╭─ Provided data

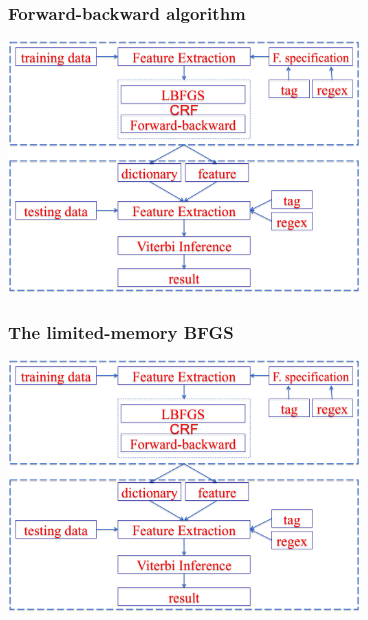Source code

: \documentclass{beamer}
\begin{document}
\begin{frame}
  \frametitle{Forward-backward algorithm}
  \begin{center}
  \includegraphics[height=18em]{system.png}
  \end{center}
\end{frame}

\begin{frame}
  \frametitle{The limited-memory BFGS}
  \begin{center}
  \includegraphics[height=18em]{system.png}
  \end{center}
\end{frame}
\end{document}
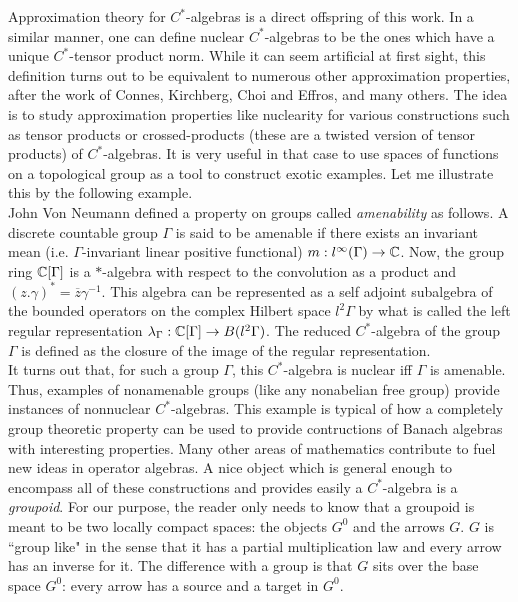 Approximation theory for $C^*$-algebras is a direct offspring of this work. In a similar manner, one can define nuclear $C^*$-algebras to be the ones which have a unique $C^*$-tensor product norm. While it can seem artificial at first sight, this definition turns out to be equivalent to numerous other approximation properties, after the work of Connes, Kirchberg, Choi and Effros, and many others. The idea is to study approximation properties like nuclearity for various constructions such as tensor products or crossed-products (these are a twisted version of tensor products) of $C^*$-algebras. It is very useful in that case to use spaces of functions on a topological group as a tool to construct exotic examples. Let me illustrate this by the following example.\\

John Von Neumann defined a property on groups called \textit{amenability} as follows. A discrete countable group $\Gamma$ is said to be amenable if there exists an invariant mean (i.e. $\Gamma$-invariant linear positive functional) $m: l^\infty(\Gamma)\rightarrow \mathbb{C}$. Now, the group ring $\mathbb{C}[\Gamma]$ is a $*$-algebra with respect to the convolution as a product and $(z. \gamma)^* = \overline{z}\gamma^{-1}$. This algebra can be represented as a self adjoint subalgebra of the bounded operators on the complex Hilbert space $l^2\Gamma$ by what is called the left regular representation $\lambda_\Gamma: \mathbb{C}[\Gamma]\rightarrow B(l^2\Gamma)$. The reduced $C^*$-algebra of the group $\Gamma$ is defined as the closure of the image of the regular representation.\\

It turns out that, for such a group $\Gamma$, this $C^*$-algebra is nuclear iff $\Gamma$ is amenable. Thus, examples of nonamenable groups (like any nonabelian free group) provide instances of nonnuclear $C^*$-algebras. This example is typical of how a completely group theoretic property can be used to provide contructions of Banach algebras with interesting properties. Many other areas of mathematics contribute to fuel new ideas in operator algebras. A nice object which is general enough to encompass all of these constructions and provides easily a $C^*$-algebra is a \textit{groupoid}. For our purpose, the reader only needs to know that a groupoid is meant to be two locally compact spaces: the objects $G^0$ and the arrows $G$. $G$ is ``group like" in the sense that it has a partial multiplication law and every arrow has an inverse for it. The difference with a group is that $G$ sits over the base space $G^0$: every arrow has a source and a target in $G^0$.\\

╰─

Scan the records for the string "frametitle". Copy each line in which it appears.

• **Answer area**
  \frametitle{Forward-backward algorithm}
  \frametitle{The limited-memory BFGS}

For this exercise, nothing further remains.